The Celts in modern day Ireland, Britain, and France celebrated Samhain. They believed on the night of the thirty-first of October the spirits of the dead return to Earth. They looked to Druids, Celtic priests and priestesses, to predict the future for them. The Druids built big bonfires and burned cattle alive as well as burning crops in sacrifice to the Celtic gods and goddesses. Those poor animals! The ancient Celts wore animal skins and tried telling each other’s fortunes around the bonfires of animal torture. Samhain definitely sounds like a party we wouldn’t not attend nowadays, but in ancient times people’s morality was very different and they felt animal sacrifice was necessary as they didn’t understand the science behind weather patterns.
After the celebration, they used embers from the sacred bonfire to relight their hearth fires, which they had extinguished earlier, as a means of protection from the cold. In 43 AD, the Roman Empire conquered modern day Great Britain and France where the ancient Celts practiced Samhain. They brought in their own holiday, Pomona, which introduced apples and possibly the very first game of bobbing for apples.
On May 13, 609 AD Pope Boniface IV moved all Saint Days, then known as All Martyrs Day, from May 13th to November 1st. Over the next four hundred years the Christian Church replaced Samhain in order to wipe out the belief of Celtic deities.
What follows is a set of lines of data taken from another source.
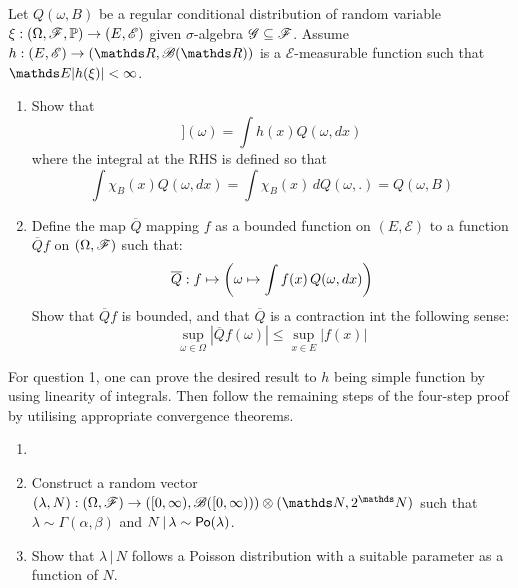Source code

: \begin{unexaminable}
\begin{exercise}
Let $Q(\omega,B)$ be a regular conditional distribution of random variable $\xi: (\Omega,\mathcal{F},\mathbb{P}) \to (E,\mathcal{E})$ given $\sigma$-algebra $\mathcal{G}\subseteq\mathcal{F}$. Assume $h:(E,\mathcal{E}) \to (\R,\B(\R))$ is a $\mathcal{E}$-measurable function such that $\E|h(\xi)| < \infty$. 
\begin{enumerate}
    \item Show that
\begin{equation}
    [\E[h(\xi)\,|\,\G]](\omega) = \int h(x) Q(\omega, dx) 
\end{equation}
where the integral at the RHS is defined so that
\begin{equation}
    \int \chi_B(x) Q(\omega, dx) = \int \chi_B(x) \, dQ(\omega, .) =  Q(\omega,B)
\end{equation}
    \item Define the map $\overline{Q}$ mapping $f$ as a bounded function on $(E,\mathcal{E})$ to a function $\overline{Q}f$ on $(\Omega,\mathcal{F})$ such that:
    \begin{equation}
        \overline{Q}: f \mapsto \left( \omega \mapsto \int f(x) \, Q(\omega, dx) \right)
    \end{equation}
    Show that $\overline{Q}f$ is bounded, and that $\overline{Q}$ is a contraction int the following sense:
    \begin{equation}
        \sup_{\omega \in \Omega} |\overline{Q}f(\omega)| \leq \sup_{x \in E} |f(x)|
    \end{equation}
\end{enumerate}
\end{exercise}

\begin{hint}
For question 1, one can prove the desired result to $h$ being simple function by using linearity of integrals. Then follow the remaining steps of the four-step proof by utilising appropriate convergence theorems.
\end{hint}

\begin{exercise}
\begin{enumerate}
    \item[]
    \item Construct a random vector $(\lambda,N): (\Omega,\F) \to ([0,\infty), \B([0,\infty))) \otimes (\N, 2^\N)$ such that $\lambda \sim \Gamma(\alpha,\beta)$ and $N \,|\, \lambda \sim \mathsf{Po}(\lambda)$.
    \item Show that $\lambda \,|\, N$ follows a Poisson distribution with a suitable parameter as a function of $N$.
\end{enumerate}
\end{exercise}
\end{unexaminable}
\newpage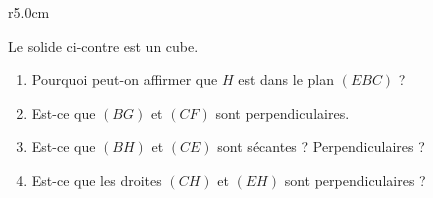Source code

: 
\begin{exercice}\label{exoSeconde-0087}

\begin{wrapfigure}{r}{5.0cm}
    \vspace{-1cm}
                \centering
                    
                \end{wrapfigure}
            Le solide ci-contre est un cube. 
        \begin{enumerate}
            \item
                Pourquoi peut-on affirmer que \( H\) est dans le plan \( (EBC)\) ?
            \item
                Est-ce que \( (BG)\) et \( (CF)\) sont perpendiculaires.
    \item
                Est-ce que \( (BH)\) et \( (CE)\) sont sécantes ? Perpendiculaires ?
    \item
        Est-ce que les droites \( (CH)\) et \( (EH)\) sont perpendiculaires ?
        \end{enumerate}

\end{exercice}
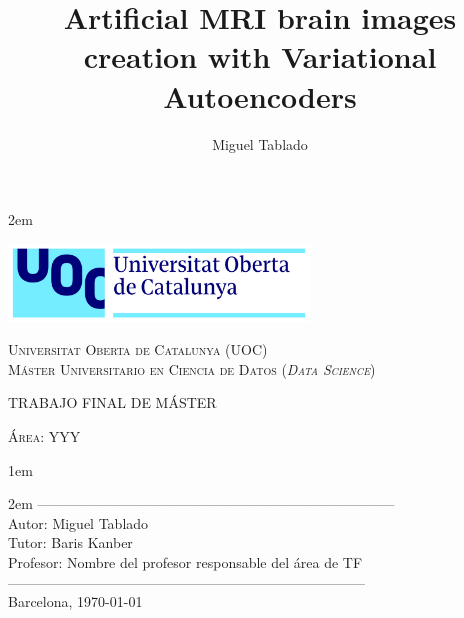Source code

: \newpage
\thispagestyle{empty}

\baselineskip 2em


\centerline{\includegraphics[width=0.6\textwidth]{images/UOC-logo}}
\begin{center}
\textsc{Universitat Oberta de Catalunya (UOC) \\
 Máster Universitario en Ciencia de Datos (\textit{Data Science})\\}


\vspace*{1.5cm}

\textsc{\Large TRABAJO FINAL DE MÁSTER}

\vspace*{0.5cm}

\textsc{\large Área: YYY}



\vspace*{2.0cm}

\title{\Large Artificial MRI brain images creation with Variational Autoencoders}

\vspace{2.5cm}
\baselineskip 1em

\baselineskip 2em
-----------------------------------------------------------------------------\\
Autor:      Miguel Tablado\\
Tutor:      Baris Kanber\\
Profesor:   Nombre del profesor responsable del área de TF\\
-----------------------------------------------------------------------------\\
\vspace*{1.5cm}
Barcelona, \today

\author{Miguel Tablado}

\end{center}
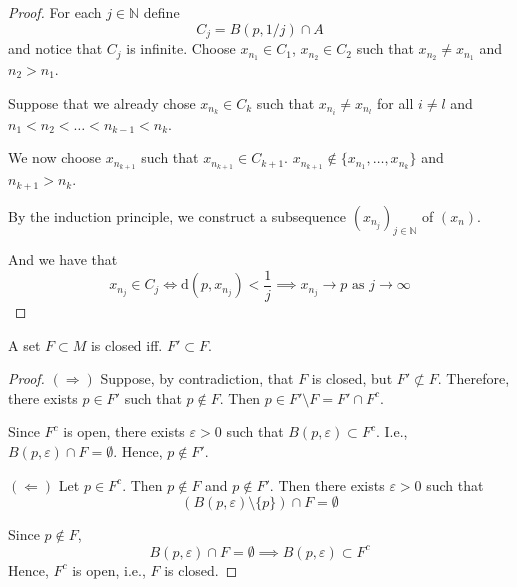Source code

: \begin{proof}
    For each $j \in \mathbb{N}$ define 
    \[
        C_j = B(p, 1/j) \cap A
    \]
    and notice that $C_j$ is infinite. Choose $x_{n_1} \in C_1$, $x_{n_2} \in C_2$ such that $x_{n_2} \neq x_{n_1}$ and $n_2 > n_1$.

    Suppose that we already chose $x_{n_k} \in C_k$ such that $x_{n_i} \neq x_{n_l}$ for all $i \neq l$ and $n_1 < n_2 < \ldots < n_{k-1} < n_k$.

    We now choose $x_{n_{k+1}}$ such that $x_{n_{k+1}} \in C_{k+1}$. $x_{n_{k+1}} \notin \{ x_{n_1}, \ldots, x_{n_k} \}$ and $n_{k+1} > n_k$.

    By the induction principle, we construct a subsequence $(x_{n_j})_{j \in \mathbb{N}}$ of $(x_n)$.

    And we have that
    \[
        x_{n_j} \in C_j \iff \mathrm{d}(p, x_{n_j}) < \frac{1}{j} \implies x_{n_j} \longrightarrow p \text{ as } j \to \infty
    \]
\end{proof}

\begin{proposition}
    A set $F \subset M$ is closed iff. $F' \subset F$.
\end{proposition}

\begin{proof}
    $(\Rightarrow)$ Suppose, by contradiction, that $F$ is closed, but $F' \not\subset F$. Therefore, there exists $p \in F'$ such that $p \notin F$. Then $p \in F' \setminus F = F' \cap F^c$.
    
    Since $F^c$ is open, there exists $\varepsilon > 0$ such that $B(p, \varepsilon) \subset F^c$. I.e., $B(p, \varepsilon) \cap F = \emptyset$. Hence, $p \notin F'$.

    $(\Leftarrow)$ Let $p \in F^c$. Then $p \notin F$ and $p \notin F'$. Then there exists $\varepsilon > 0$ such that 
    \[
        (B(p, \varepsilon) \setminus \{ p \}) \cap F = \emptyset
    \]

    Since $p \notin F$, 
    \[
        B(p, \varepsilon) \cap F = \emptyset \implies B(p, \varepsilon) \subset F^c
    \]
    Hence, $F^c$ is open, i.e., $F$ is closed.
\end{proof}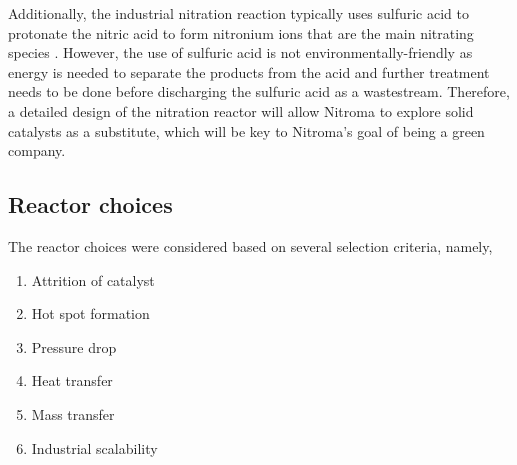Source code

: Additionally, the industrial nitration reaction typically uses sulfuric acid to protonate the nitric acid to form nitronium ions that are the main nitrating species \cite{sreedhar_scientific_2013}. However, the use of sulfuric acid is not environmentally-friendly as energy is needed to separate the products from the acid and further treatment needs to be done before discharging the sulfuric acid as a wastestream. Therefore, a detailed design of the nitration reactor will allow Nitroma to explore solid catalysts as a substitute, which will be key to Nitroma's goal of being a green company.  

\subsection{Reactor choices}
The reactor choices were considered based on several selection criteria, namely,
\begin{enumerate}
    \item Attrition of catalyst
    \item Hot spot formation
    \item Pressure drop
    \item Heat transfer
    \item Mass transfer
    \item Industrial scalability
\end{enumerate}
In 1000 AD, All Souls Day was created to be celebrated on November 2nd, which incorporated bonfires, parades, and costumes as saints, devils, or angels. Around 1000 AD Samhain started to be called All Hallow’s Eve and then Halloween.
During Medieval Times in Europe there was a lot of corruption in the Catholic Church and so they convinced uneducated peasants to make soul cakes. Perhaps you have heard the song about soul cakes by the singer Sting. A person made soul cakes and then went door to door in exchange for money. The coins were then given to the Catholic Church, the only church in Europe at the time, and the peasants were told their family members and friends burning in hell or in purgatory would be now sent up to heaven. This was the early version of trick or treating and was done on All Hallow’s Eve.
Even though things had greatly changed, the Celts had celebrated Samhain, then called Halloween, for two thousand years. As Europeans moved to colonial America, Halloween was popular in what is now states like Maryland, Virginia, North Carolina, and South Carolina as they were not Puritan. With the mass immigration of Irish coming to the United States because of the potato famine, Halloween became a very popular American holiday. The Irish popularized Halloween in the United States. During the 1800s through the 1930s, trick or treating wasn’t so popular. Instead Halloween parties for both children and adults were common. Not all traditions came over from Ireland however. There was a Halloween tradition to hide a ring in mashed potatoes. The man who found it was meant to be your true love.
Eventually, Halloween became a secular holiday for almost everybody. Modern day Wiccans still call it Samhain and see it as a holiday for themselves to honor those who have gone before them and to mark the day of the harvest and time when the nights get longer. Of course, there are no more soul cakes in exchange for money and certainly no more animal sacrifices. Thank goodness! Today, there are both Halloween parties and trick or treating where children and teenagers go door to door for candy. Until the 1980s, children would go out on October 30th for Beggar’s Night and be given pennies. Believe it or not, today few British children do not celebrate Halloween. Other countries have started celebrating Halloween because children enjoy wearing costumes, but they have their own practices such as Finland where children go trick or treating not for candies but for Halloween cards. Have a safe and Happy Halloween!